Cue the 2016 Acura ILX, officially a mid-model refresh but really a fair amount more than that. It’s the new gateway to the Acura brand, part of an attempt to not only sell people a car but to make them so loyal that they come straight back to the dealership when it’s time for a trade-in.
On the outside, the changes are in the detailing. At the front, most noticeable are the new “Jewel Eye” LED headlights, which split the side, main, and daylight running lamps into individual ice-cubes and strakes. Between them is a grille markedly similar to that on the nose of the new Acura NSX; the plastic snout may still be a point of contention for many, but it gets some serious contouring for the 2016 car, and looks better for it.
Underneath there are more defined air-intakes with – on the new A-SPEC grade – big fog lamps that, though looking somewhat out of place, are certainly striking. The A-SPEC gets meatier side sills, too, and a chrome-edged trunk spoiler; all new ILX get a redesigned rump and fancier LED lamps.
The ILX was never an ugly car, it just never really stood out. Sandwiched between Lexus’ love-it-or-hate-it IS, and Infiniti’s curvaceously elegant Q40, the new ILX is still the most conservative of the three. There’s a restraint there which makes up in balance what it lacks in controversy.

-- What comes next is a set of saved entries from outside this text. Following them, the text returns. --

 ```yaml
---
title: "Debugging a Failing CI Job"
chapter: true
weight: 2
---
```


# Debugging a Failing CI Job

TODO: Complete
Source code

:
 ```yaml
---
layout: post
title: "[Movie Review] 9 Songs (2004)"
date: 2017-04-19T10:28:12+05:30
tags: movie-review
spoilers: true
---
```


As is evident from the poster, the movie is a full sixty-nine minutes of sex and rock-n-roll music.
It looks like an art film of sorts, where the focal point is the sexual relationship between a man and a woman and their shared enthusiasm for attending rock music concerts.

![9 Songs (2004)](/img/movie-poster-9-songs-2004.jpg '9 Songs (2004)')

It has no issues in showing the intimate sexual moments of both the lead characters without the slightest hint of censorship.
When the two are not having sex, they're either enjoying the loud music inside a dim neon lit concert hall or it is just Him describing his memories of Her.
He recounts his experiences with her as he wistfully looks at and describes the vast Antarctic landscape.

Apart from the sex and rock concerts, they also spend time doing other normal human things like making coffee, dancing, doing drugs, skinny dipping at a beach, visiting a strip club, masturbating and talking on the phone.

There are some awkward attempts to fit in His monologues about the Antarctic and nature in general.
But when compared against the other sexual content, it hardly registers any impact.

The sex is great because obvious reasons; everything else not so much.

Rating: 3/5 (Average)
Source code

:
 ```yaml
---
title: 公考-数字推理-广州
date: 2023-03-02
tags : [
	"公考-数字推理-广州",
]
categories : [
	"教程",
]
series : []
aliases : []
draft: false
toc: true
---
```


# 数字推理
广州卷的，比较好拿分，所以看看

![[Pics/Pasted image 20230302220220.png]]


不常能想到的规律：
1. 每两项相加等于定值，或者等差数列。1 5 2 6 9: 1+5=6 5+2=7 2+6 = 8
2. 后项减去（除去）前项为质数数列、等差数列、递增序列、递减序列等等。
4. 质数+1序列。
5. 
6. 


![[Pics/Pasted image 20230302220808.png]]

If Acura’s changes had been entirely aesthetic, it would have been left with a pretty sedan that didn’t quite deserve its “sports” billing. Happily, there’s more to the 2016 ILX than glitzy headlamps.

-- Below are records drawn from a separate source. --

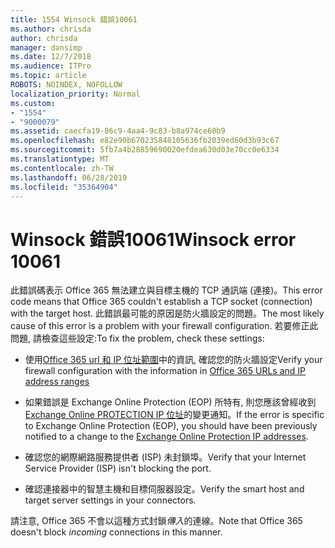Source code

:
 ```yaml
---
title: 1554 Winsock 錯誤10061
ms.author: chrisda
author: chrisda
manager: dansimp
ms.date: 12/7/2018
ms.audience: ITPro
ms.topic: article
ROBOTS: NOINDEX, NOFOLLOW
localization_priority: Normal
ms.custom:
- "1554"
- "9000079"
ms.assetid: caecfa19-86c9-4aa4-9c83-b8a974ce60b9
ms.openlocfilehash: e82e90b670235848105636fb2039ed60d3b93c67
ms.sourcegitcommit: 5fb7a4b28859690020efdea630d03e70cc0e6334
ms.translationtype: MT
ms.contentlocale: zh-TW
ms.lasthandoff: 06/28/2019
ms.locfileid: "35364904"
---
```

# <a name="winsock-error-10061"></a><span data-ttu-id="6fc21-102">Winsock 錯誤10061</span><span class="sxs-lookup"><span data-stu-id="6fc21-102">Winsock error 10061</span></span>

<span data-ttu-id="6fc21-103">此錯誤碼表示 Office 365 無法建立與目標主機的 TCP 通訊端 (連接)。</span><span class="sxs-lookup"><span data-stu-id="6fc21-103">This error code means that Office 365 couldn't establish a TCP socket (connection) with the target host.</span></span> <span data-ttu-id="6fc21-104">此錯誤最可能的原因是防火牆設定的問題。</span><span class="sxs-lookup"><span data-stu-id="6fc21-104">The most likely cause of this error is a problem with your firewall configuration.</span></span> <span data-ttu-id="6fc21-105">若要修正此問題, 請檢查這些設定:</span><span class="sxs-lookup"><span data-stu-id="6fc21-105">To fix the problem, check these settings:</span></span>

- <span data-ttu-id="6fc21-106">使用[Office 365 url 和 IP 位址範圍](https://docs.microsoft.com/office365/enterprise/urls-and-ip-address-ranges)中的資訊, 確認您的防火牆設定</span><span class="sxs-lookup"><span data-stu-id="6fc21-106">Verify your firewall configuration with the information in [Office 365 URLs and IP address ranges](https://docs.microsoft.com/office365/enterprise/urls-and-ip-address-ranges)</span></span>

- <span data-ttu-id="6fc21-107">如果錯誤是 Exchange Online Protection (EOP) 所特有, 則您應該曾經收到[Exchange Online PROTECTION IP 位址](https://docs.microsoft.com/office365/SecurityCompliance/eop/exchange-online-protection-ip-addresses)的變更通知。</span><span class="sxs-lookup"><span data-stu-id="6fc21-107">If the error is specific to Exchange Online Protection (EOP), you should have been previously notified to a change to the [Exchange Online Protection IP addresses](https://docs.microsoft.com/office365/SecurityCompliance/eop/exchange-online-protection-ip-addresses).</span></span>

- <span data-ttu-id="6fc21-108">確認您的網際網路服務提供者 (ISP) 未封鎖埠。</span><span class="sxs-lookup"><span data-stu-id="6fc21-108">Verify that your Internet Service Provider (ISP) isn't blocking the port.</span></span>

- <span data-ttu-id="6fc21-109">確認連接器中的智慧主機和目標伺服器設定。</span><span class="sxs-lookup"><span data-stu-id="6fc21-109">Verify the smart host and target server settings in your connectors.</span></span>

<span data-ttu-id="6fc21-110">請注意, Office 365 不會以這種方式封鎖*傳入*的連線。</span><span class="sxs-lookup"><span data-stu-id="6fc21-110">Note that Office 365 doesn't block *incoming* connections in this manner.</span></span>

Previously, Acura offered two engine options, kicking off with a 2.0-liter four-cylinder good for 150HP and paired with a five-speed automatic transmission. It’s not, to be blunt, the most inspiring powerplant out there, but while Acura also had a more entertaining 2.4-liter with a six-speed automatic, 95-percent of buyers still opted for the entry-level engine.
Both are gone for the 2016 car, and in their stead is a 2.4-liter, 16-valve DOHC i-VTEC from the new TLX, along with that car’s 8-speed DCT transmission with torque convertor. The result is 201 HP and 180 lb-ft of torque – up 51 HP and 40 lb-ft over the old 2.0-liter, respectively – while perversely delivering slightly better economy, too.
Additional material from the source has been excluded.